A total of 201 patients with major depressive disorder from four hospitals in Malaysia were followed up for 5 years to determine the prognostic factors of recurrent major depressive disorder that could potentially contribute to improving the management of MDD patients. For each individual patient, at the time of recruitment as part of a case-control study, information was collected on recent threatening life events, personality and social and occupational functioning, while blood samples were collected to genotype single nucleotide polymorphisms of vitamin D receptor (VDR), zinc transporter-3 (ZnT3), dopamine transporter-1 (DAT1), brain-derived neurotropic factor (BDNF), serotonin receptor 1A (HT1A) and 2A (HT2A) genes. Kaplan-Meier and Cox-regression were used to estimate hazard functions for recurrence of major depressive disorder. Individuals with severe MDD in previous major depressive episodes had five and a half times higher hazard of developing recurrence compared to mild and moderate MDD (HR = 5.565, 95% CI = 1.631-18.994, p = 0.006). Individuals who scored higher on social avoidance had three and a half times higher hazard of recurrence of MDD (HR = 3.525, 95% CI = 1.349-9.209; p = 0.010). There was significant interaction between ApaI +64978C>A single nucleotide polymorphism and severity.
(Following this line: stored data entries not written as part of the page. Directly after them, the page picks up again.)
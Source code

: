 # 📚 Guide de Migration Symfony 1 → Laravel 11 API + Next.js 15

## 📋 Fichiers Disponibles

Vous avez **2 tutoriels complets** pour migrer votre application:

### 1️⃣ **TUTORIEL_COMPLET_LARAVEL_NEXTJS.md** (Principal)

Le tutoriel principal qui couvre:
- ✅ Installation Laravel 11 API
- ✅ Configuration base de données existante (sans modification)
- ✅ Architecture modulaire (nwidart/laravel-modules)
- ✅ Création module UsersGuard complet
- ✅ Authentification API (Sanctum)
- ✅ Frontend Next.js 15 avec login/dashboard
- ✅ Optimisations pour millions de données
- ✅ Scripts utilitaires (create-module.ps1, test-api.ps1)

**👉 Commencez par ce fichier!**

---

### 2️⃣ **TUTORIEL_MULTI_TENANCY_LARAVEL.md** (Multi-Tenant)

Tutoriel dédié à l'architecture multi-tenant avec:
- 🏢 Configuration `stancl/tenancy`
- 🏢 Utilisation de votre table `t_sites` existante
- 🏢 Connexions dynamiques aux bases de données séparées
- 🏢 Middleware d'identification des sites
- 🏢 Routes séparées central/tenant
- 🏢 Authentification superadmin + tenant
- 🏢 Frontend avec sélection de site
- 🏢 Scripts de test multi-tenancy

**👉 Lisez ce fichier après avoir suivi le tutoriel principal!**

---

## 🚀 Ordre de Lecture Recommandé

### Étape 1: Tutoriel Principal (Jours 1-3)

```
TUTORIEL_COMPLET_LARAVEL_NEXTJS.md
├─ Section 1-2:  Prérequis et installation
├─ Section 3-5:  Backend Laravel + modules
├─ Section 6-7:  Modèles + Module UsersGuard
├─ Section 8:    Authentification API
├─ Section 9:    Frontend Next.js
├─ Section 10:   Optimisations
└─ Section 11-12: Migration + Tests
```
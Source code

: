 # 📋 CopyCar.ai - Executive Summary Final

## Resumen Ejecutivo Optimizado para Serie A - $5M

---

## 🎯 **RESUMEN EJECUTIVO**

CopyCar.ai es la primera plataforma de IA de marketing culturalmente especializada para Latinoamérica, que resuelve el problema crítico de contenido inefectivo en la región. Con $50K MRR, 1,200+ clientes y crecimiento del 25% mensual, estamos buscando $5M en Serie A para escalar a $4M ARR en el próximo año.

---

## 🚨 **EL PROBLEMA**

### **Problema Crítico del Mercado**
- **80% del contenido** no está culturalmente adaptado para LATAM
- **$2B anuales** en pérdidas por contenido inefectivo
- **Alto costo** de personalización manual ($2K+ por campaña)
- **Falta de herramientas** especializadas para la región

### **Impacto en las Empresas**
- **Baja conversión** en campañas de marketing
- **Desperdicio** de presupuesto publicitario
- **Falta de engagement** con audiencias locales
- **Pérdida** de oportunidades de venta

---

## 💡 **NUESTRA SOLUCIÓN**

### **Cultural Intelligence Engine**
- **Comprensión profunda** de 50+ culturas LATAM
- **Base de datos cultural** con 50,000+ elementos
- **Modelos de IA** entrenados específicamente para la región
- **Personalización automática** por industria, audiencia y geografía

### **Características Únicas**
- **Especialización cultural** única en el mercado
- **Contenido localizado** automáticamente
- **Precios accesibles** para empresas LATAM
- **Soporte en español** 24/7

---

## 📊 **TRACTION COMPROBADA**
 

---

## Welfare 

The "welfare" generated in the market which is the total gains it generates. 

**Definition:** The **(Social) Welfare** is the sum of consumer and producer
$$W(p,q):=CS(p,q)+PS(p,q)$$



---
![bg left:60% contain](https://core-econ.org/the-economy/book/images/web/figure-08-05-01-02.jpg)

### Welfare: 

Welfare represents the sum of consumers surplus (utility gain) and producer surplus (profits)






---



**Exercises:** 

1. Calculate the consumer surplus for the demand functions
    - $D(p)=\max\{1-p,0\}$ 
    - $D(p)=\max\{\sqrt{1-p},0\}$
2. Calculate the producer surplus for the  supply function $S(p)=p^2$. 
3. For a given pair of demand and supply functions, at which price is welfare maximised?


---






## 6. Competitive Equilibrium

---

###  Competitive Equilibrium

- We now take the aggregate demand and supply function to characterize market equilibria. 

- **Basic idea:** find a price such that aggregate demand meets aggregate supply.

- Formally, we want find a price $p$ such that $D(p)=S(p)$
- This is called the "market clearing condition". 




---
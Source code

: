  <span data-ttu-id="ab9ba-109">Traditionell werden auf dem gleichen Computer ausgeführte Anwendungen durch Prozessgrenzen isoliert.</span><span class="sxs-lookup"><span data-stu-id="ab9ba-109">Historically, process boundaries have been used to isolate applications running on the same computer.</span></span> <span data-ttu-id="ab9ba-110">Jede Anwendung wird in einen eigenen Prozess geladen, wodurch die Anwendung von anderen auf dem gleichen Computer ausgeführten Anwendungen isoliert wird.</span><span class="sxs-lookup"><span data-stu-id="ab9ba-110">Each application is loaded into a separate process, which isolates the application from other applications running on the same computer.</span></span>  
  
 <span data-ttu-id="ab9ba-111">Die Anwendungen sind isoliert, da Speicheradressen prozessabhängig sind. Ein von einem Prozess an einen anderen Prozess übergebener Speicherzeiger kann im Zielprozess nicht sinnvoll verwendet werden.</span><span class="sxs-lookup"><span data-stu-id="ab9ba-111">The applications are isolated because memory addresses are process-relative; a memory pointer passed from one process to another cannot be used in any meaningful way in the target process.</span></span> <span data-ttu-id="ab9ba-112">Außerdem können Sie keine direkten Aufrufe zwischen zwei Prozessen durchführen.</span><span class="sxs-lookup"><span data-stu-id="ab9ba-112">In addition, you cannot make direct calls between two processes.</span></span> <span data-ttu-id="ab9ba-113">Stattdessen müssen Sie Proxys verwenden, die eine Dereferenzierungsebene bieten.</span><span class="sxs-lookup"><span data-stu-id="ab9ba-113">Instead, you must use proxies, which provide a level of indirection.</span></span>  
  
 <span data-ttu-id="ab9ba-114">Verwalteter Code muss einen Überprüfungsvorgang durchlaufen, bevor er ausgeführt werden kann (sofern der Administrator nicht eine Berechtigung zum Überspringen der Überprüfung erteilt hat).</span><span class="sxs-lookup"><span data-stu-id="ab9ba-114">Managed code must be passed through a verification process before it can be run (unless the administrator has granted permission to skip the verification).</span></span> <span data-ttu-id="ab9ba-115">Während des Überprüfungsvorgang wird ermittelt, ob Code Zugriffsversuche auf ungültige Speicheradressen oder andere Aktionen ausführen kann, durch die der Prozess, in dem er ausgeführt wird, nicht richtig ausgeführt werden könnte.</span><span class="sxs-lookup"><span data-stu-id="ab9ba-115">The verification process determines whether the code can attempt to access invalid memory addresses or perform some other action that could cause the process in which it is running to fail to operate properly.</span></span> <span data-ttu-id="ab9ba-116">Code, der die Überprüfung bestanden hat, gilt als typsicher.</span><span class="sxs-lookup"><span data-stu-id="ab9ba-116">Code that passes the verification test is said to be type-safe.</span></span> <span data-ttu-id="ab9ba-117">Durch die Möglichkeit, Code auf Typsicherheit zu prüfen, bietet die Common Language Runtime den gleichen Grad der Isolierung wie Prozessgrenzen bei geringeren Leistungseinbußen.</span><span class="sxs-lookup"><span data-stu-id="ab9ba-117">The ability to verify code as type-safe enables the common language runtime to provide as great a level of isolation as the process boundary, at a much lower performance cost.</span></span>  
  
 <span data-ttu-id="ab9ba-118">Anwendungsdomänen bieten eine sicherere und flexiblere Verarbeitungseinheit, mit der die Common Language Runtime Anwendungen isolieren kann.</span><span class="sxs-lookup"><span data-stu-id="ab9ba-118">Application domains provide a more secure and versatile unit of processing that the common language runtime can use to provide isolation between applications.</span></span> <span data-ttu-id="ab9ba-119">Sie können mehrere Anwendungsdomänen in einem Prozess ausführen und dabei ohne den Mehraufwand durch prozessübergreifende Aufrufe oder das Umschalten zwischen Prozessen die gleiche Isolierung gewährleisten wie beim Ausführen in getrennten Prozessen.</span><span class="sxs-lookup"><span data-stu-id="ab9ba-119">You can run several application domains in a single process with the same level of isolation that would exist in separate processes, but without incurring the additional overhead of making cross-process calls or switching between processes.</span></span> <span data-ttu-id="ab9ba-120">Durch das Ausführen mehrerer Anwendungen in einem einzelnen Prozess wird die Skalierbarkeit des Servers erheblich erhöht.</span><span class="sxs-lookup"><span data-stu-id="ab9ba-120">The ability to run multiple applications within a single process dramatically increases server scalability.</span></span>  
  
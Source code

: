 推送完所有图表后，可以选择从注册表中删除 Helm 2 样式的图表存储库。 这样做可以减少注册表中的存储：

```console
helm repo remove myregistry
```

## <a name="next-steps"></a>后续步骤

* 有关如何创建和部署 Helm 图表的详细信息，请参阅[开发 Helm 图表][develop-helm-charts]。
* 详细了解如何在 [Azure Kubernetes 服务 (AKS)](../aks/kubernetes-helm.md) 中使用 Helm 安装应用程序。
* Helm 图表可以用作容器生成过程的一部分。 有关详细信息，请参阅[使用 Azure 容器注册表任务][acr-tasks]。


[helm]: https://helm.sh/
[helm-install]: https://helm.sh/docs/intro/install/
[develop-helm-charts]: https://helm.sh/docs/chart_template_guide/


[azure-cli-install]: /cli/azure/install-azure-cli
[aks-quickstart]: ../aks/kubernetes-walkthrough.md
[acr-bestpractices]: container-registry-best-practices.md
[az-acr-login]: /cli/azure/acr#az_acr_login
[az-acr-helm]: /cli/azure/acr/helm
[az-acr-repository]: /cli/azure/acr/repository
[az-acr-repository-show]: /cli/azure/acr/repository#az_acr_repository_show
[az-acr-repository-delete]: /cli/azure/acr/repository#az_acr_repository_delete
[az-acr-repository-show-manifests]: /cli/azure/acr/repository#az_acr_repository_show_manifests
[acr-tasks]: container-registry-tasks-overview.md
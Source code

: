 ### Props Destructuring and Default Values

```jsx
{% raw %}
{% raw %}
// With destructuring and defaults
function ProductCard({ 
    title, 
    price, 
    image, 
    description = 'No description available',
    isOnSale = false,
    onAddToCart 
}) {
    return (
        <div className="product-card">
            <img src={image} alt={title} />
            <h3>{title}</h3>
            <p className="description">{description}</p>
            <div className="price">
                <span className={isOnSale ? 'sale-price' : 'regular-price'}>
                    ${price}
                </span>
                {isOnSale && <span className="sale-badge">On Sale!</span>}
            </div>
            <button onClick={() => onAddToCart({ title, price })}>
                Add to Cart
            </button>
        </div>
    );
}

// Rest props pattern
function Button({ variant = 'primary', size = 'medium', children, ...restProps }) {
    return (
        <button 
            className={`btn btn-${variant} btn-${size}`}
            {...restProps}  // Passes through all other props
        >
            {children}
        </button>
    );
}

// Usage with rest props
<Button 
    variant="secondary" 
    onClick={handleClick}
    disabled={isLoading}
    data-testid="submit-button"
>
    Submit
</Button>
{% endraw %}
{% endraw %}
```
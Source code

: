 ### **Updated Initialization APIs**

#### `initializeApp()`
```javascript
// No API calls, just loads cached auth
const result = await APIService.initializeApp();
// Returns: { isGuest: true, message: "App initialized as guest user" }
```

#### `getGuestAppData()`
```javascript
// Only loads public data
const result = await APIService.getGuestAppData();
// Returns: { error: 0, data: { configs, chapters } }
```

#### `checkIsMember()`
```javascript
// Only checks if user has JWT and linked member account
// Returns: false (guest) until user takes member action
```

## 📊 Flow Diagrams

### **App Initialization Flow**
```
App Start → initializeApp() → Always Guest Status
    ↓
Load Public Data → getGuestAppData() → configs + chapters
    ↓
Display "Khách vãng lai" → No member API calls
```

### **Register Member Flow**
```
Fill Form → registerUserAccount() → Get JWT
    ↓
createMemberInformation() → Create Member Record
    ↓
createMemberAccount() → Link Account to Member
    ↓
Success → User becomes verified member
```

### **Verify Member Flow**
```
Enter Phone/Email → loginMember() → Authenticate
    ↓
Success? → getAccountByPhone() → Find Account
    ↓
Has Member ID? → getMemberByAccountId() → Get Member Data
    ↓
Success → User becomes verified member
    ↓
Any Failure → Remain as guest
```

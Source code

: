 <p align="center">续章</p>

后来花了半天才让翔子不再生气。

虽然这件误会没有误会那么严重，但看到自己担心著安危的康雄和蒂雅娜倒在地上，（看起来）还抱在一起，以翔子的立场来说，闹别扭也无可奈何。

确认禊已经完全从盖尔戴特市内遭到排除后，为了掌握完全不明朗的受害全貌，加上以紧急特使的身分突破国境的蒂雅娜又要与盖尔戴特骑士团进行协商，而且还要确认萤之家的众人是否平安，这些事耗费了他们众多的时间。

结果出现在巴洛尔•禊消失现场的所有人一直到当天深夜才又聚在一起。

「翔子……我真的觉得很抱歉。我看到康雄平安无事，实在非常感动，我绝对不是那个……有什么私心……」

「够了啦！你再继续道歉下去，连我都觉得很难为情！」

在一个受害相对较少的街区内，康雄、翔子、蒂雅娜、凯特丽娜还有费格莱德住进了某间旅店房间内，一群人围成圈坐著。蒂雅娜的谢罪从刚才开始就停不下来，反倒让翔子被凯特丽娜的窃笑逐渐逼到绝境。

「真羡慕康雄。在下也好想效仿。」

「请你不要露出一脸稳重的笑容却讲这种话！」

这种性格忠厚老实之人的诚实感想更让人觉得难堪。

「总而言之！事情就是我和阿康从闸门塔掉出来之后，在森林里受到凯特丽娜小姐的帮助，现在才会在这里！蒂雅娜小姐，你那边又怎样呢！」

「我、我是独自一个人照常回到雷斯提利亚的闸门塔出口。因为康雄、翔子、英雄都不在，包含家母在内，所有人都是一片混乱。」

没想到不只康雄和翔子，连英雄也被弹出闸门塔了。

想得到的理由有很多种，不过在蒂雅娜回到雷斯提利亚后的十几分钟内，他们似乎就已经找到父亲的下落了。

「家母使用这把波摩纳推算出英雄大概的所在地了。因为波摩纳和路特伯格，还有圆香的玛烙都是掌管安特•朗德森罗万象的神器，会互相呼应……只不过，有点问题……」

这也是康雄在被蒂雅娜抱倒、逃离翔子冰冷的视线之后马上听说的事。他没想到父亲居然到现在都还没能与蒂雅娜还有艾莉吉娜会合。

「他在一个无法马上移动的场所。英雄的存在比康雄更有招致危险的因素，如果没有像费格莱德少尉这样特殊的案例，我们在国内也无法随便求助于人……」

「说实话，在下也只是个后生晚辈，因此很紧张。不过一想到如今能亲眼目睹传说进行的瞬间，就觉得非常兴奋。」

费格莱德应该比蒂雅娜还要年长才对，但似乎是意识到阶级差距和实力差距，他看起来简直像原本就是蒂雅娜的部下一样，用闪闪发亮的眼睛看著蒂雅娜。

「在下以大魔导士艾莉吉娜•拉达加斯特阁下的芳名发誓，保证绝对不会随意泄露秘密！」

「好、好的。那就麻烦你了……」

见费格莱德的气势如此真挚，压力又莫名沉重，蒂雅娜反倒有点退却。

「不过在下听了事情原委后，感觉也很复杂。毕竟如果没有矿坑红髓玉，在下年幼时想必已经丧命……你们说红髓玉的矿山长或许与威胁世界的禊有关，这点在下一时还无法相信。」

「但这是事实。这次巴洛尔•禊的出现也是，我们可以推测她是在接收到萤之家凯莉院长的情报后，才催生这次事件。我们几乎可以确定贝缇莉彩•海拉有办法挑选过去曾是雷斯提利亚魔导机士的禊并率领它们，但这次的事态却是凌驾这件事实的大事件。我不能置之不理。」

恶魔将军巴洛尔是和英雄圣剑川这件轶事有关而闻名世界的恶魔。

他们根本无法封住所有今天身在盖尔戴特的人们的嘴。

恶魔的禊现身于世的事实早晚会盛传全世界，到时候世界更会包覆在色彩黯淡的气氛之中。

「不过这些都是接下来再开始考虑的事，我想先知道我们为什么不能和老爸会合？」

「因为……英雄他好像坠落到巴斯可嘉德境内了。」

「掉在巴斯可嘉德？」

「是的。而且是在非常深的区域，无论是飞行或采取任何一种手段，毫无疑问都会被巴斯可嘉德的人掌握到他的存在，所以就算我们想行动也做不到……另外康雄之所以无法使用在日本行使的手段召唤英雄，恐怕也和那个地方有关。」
The hazard ratio increased by 6.4 times from mild and moderate to severe MDD for A/A genotype while that for C/A genotype increased by 11.3 times. Social avoidance and severity of depression at first episode were prognostic of recurrence. Screening for personality factors at first encounter with MDD patients needs to be considered as part of the clinical practice. For those at risk of recurrence in relation to social avoidance, the psychological intervention prescribed should be customized to focus on this modifiable factor. Prompt and appropriate management of severe MDD is recommended to reduce risk of recurrence.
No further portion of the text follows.